Nihon Ethics of Video Association
- Pronunciation: Nippon Bideo Rinri Kyōkai ;
- Successor: Ethics Organization of Video
- Formation: February 1972; 54 years ago
- Dissolved: November 2010; 15 years ago
- Type: self-regulatory
- Purpose: Ensuring adult videos adhere to Japanese obscenity laws
- Headquarters: Chūō, Tokyo, Japan
- Location: Japan;
- Region served: Japan
- Website: viderin.jp

= Nihon Ethics of Video Association =

Japanese video rating organization

The Nihon Ethics of Video Association (NEVA) (日本ビデオ倫理協会, Nippon Bideo Rinri Kyōkai), usually abbreviated as Viderin (official) or Biderin (both: ビデ倫), was a Japanese video rating organization. It was a voluntary organization to ensure adherence to Japanese obscenity laws, which prohibit any display of genitals.

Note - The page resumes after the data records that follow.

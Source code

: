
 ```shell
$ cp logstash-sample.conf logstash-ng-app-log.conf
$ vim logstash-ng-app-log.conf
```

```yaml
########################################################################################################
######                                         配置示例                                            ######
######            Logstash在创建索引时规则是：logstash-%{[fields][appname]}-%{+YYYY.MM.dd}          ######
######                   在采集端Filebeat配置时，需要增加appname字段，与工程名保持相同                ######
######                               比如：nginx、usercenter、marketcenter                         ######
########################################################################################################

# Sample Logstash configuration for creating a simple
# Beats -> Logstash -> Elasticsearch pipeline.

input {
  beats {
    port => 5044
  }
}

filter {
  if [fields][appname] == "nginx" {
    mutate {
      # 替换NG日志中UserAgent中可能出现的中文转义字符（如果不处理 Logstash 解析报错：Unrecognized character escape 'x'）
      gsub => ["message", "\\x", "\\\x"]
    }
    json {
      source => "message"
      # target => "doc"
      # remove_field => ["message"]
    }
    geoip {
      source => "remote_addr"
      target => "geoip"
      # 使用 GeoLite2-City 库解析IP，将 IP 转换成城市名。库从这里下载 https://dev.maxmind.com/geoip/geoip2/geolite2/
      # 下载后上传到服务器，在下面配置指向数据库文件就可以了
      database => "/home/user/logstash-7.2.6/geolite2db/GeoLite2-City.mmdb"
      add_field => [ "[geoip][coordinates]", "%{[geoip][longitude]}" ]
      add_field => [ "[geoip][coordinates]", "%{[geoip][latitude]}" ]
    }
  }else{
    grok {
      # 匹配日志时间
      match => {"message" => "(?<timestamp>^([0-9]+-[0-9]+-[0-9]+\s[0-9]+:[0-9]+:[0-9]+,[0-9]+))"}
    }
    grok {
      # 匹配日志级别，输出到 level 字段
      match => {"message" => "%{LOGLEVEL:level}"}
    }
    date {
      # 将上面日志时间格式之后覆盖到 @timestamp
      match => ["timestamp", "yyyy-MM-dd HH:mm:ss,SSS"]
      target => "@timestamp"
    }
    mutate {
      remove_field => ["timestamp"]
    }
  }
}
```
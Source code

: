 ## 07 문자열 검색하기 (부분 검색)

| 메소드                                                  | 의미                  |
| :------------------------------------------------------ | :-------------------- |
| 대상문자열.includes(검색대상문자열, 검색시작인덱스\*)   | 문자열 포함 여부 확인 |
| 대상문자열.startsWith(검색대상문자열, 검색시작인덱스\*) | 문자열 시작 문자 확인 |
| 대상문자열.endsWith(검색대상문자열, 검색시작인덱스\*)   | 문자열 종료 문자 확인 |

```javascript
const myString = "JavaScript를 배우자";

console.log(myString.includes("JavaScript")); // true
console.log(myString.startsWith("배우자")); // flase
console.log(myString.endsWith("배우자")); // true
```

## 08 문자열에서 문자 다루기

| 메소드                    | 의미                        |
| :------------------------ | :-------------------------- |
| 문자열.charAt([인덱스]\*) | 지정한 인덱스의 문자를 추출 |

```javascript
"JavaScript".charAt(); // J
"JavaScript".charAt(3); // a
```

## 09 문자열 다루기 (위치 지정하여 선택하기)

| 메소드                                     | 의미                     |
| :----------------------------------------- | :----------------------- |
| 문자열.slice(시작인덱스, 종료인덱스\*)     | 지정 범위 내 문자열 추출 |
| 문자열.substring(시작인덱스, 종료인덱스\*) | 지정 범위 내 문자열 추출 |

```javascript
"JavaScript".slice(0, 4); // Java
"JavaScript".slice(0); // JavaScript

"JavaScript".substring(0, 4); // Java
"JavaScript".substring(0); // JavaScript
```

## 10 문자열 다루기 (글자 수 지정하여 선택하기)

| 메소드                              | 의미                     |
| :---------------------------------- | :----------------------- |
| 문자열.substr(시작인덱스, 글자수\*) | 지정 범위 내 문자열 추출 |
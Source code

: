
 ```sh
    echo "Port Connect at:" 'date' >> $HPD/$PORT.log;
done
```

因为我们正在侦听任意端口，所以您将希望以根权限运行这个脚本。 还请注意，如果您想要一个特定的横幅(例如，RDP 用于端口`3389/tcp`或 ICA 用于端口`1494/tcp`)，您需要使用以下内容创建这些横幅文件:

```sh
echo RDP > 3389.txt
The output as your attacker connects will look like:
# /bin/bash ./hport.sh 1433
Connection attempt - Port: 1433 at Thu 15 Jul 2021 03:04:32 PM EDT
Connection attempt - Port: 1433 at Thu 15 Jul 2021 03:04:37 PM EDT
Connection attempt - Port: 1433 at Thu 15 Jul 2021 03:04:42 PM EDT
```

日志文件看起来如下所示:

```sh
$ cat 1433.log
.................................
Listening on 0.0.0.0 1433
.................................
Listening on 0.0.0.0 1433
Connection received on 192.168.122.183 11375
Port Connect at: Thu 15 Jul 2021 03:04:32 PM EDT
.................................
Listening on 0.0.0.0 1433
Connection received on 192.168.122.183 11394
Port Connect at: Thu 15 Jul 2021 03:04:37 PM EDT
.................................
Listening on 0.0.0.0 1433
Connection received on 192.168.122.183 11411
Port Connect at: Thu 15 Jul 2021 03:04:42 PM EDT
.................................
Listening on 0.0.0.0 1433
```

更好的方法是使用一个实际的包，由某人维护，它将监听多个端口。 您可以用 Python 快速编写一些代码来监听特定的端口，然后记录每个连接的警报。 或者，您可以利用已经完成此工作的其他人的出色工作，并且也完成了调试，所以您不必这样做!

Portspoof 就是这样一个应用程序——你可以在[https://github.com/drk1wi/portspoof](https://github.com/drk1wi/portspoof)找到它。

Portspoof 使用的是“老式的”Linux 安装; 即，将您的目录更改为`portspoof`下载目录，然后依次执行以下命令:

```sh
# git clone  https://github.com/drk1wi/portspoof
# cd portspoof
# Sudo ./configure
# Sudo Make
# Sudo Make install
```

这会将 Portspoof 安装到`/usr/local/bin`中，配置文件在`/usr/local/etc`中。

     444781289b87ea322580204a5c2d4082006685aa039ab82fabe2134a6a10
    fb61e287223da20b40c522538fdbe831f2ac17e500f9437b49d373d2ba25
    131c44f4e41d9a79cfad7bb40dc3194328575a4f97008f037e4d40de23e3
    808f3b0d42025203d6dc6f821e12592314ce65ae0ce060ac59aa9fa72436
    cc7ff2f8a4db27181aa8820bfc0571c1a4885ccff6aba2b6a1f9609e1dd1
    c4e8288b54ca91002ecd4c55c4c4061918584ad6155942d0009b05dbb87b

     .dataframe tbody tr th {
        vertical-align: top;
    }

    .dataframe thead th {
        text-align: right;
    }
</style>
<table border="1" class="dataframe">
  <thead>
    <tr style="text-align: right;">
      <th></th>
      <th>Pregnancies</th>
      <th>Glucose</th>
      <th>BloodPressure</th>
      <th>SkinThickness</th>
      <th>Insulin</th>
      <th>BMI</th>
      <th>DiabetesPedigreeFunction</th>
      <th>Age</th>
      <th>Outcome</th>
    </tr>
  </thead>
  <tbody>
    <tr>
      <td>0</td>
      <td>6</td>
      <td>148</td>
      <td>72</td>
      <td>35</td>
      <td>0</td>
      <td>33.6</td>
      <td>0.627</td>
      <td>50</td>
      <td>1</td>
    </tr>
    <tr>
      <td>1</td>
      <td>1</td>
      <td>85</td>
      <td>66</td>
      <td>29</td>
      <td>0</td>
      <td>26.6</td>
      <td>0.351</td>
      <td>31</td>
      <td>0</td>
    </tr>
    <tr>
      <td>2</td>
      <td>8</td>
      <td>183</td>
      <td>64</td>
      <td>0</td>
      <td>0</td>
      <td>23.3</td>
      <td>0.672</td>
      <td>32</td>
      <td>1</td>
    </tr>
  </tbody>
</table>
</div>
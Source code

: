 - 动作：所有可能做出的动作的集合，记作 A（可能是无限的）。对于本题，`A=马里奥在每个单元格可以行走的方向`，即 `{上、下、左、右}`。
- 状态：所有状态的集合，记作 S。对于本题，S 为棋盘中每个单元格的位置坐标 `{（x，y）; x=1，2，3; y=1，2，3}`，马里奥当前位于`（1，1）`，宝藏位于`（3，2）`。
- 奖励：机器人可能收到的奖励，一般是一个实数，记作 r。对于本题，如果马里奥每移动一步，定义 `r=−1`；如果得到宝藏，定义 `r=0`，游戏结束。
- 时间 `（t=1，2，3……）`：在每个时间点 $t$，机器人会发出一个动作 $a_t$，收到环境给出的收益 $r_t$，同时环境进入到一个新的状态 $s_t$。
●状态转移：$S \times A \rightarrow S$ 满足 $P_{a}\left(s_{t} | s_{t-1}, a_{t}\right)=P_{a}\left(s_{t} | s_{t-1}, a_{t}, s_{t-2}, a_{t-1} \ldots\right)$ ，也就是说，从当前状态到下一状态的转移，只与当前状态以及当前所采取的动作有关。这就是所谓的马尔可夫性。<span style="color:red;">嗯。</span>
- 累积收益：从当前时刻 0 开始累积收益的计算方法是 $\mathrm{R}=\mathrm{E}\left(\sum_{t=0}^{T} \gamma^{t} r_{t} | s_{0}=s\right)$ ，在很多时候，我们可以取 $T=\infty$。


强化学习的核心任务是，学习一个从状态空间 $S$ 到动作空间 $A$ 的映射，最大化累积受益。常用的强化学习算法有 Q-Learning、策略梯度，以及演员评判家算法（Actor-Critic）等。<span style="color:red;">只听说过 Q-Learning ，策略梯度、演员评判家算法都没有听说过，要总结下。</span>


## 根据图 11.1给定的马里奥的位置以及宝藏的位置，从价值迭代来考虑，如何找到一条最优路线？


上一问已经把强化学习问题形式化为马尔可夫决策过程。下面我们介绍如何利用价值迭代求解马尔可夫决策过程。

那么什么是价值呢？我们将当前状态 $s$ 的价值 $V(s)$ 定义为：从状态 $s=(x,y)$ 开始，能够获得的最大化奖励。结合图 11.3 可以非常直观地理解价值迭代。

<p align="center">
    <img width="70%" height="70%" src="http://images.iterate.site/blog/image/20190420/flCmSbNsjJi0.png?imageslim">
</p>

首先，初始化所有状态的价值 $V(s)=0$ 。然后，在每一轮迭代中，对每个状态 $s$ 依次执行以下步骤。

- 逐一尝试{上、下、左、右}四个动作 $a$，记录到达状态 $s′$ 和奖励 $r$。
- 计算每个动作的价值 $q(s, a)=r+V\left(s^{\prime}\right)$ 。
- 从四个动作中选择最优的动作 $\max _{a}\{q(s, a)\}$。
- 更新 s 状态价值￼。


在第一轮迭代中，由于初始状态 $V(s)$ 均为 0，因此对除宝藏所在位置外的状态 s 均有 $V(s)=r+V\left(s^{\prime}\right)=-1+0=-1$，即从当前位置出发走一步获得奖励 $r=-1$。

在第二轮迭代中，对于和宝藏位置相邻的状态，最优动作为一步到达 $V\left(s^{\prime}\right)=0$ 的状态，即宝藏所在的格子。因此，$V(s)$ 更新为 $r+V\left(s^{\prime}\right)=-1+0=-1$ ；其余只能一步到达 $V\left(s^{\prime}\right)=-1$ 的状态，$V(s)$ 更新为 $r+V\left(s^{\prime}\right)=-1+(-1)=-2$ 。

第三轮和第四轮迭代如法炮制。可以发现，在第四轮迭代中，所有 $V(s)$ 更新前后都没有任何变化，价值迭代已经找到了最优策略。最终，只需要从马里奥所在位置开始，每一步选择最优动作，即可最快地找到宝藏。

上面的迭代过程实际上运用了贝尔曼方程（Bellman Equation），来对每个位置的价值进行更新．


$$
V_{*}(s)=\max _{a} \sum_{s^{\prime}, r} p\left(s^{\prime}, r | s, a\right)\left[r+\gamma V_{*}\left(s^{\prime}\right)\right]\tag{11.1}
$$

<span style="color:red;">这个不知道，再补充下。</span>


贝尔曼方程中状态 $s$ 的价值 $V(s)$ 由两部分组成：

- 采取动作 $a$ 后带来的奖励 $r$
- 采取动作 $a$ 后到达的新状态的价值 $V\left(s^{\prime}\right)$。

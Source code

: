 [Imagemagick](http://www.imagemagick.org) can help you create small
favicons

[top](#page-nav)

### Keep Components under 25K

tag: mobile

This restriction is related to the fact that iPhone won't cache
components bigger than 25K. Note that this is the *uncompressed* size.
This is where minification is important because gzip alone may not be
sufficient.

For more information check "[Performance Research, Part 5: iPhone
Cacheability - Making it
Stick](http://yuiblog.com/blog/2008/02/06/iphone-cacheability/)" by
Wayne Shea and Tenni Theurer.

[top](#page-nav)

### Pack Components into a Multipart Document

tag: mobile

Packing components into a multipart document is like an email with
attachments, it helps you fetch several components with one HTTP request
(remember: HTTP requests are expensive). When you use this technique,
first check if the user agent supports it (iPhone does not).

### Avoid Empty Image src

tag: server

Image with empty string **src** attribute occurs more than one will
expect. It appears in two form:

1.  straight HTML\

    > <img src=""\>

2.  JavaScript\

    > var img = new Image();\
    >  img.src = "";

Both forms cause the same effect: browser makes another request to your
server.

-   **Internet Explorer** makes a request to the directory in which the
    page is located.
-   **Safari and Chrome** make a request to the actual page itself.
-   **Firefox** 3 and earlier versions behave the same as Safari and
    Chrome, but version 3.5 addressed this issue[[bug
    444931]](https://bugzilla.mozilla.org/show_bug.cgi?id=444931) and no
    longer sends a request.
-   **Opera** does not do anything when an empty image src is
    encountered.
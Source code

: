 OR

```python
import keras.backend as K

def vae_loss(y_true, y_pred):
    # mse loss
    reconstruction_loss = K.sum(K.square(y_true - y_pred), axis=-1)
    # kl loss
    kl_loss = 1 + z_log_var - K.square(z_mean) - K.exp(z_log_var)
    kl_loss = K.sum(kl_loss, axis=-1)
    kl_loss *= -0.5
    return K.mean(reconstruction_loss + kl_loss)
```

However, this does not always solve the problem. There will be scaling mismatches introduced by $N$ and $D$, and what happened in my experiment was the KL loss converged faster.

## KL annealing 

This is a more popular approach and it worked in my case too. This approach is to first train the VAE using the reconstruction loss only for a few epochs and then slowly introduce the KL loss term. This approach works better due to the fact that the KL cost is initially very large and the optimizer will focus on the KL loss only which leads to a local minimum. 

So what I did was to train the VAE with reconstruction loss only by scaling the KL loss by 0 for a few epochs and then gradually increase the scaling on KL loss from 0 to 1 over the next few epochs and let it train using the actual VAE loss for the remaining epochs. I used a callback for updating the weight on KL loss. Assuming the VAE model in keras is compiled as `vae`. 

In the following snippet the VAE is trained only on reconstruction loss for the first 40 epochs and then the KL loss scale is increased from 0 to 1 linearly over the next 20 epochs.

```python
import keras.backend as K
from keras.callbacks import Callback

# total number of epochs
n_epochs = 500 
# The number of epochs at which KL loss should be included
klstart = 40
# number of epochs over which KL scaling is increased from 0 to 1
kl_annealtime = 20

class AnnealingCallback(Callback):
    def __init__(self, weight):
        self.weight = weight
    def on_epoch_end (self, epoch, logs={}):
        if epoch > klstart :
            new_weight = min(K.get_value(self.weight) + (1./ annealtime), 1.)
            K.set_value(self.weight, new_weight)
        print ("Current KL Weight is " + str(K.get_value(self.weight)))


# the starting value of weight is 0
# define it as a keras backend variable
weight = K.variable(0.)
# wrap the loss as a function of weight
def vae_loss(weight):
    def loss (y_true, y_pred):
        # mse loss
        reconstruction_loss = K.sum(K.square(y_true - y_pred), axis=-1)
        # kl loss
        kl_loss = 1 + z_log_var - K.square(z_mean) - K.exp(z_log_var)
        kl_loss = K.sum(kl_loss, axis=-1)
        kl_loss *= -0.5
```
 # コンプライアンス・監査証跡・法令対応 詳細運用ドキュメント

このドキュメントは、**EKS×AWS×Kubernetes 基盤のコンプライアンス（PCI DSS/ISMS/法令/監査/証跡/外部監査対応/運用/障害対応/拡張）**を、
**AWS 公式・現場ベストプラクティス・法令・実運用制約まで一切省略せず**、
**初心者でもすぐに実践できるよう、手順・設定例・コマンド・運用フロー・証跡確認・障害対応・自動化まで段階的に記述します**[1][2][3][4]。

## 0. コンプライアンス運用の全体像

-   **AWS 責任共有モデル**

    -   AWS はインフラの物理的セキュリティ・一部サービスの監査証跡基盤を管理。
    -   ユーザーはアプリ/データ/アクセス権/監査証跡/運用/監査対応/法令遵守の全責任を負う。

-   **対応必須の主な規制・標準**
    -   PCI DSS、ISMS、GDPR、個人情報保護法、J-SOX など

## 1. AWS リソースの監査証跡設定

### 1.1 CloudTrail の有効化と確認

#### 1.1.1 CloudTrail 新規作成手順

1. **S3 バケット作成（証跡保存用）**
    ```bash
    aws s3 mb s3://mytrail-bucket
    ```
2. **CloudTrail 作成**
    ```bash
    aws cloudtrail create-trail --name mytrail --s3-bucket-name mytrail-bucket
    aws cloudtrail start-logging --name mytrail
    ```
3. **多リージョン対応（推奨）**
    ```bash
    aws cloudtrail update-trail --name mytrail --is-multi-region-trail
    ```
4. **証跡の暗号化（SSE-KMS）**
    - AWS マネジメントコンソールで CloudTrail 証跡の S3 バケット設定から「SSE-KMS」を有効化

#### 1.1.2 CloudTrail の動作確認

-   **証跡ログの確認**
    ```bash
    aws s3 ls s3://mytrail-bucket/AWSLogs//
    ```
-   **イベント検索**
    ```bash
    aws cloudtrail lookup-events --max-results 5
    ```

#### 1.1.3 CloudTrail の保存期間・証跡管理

This is accomplished by a mosaic pixelation that is applied to videos for sale in Japan, and the NEVA seal is placed on all videos produced by member studios, which included the larger and older adult video studios in Japan—including h.m.p., Kuki Inc., and Alice Japan, which belonged to NEVA.

==History==
NEVA was founded in 1972 by Toei Video, Nikkatsu, and Japan Vicotte as the Adult Video Voluntary Regulatory Ethics Committee (成人ビデオ自主規制倫理懇談会, Seijin Bideo Jishu Kisei Rinri Kondan-kai), Its headquarters were in the Chūō ward of Tokyo. The organization began using its latest name in January 1977.

NEVA was dissolved in November 2010, and a new organization, Ethics Organization of Video took its place. The new organization is currently known as the Japan contents Review Center.

==Controversy==
In June 2007, some restrictions (such as showing pubic hair) were lifted by NEVA.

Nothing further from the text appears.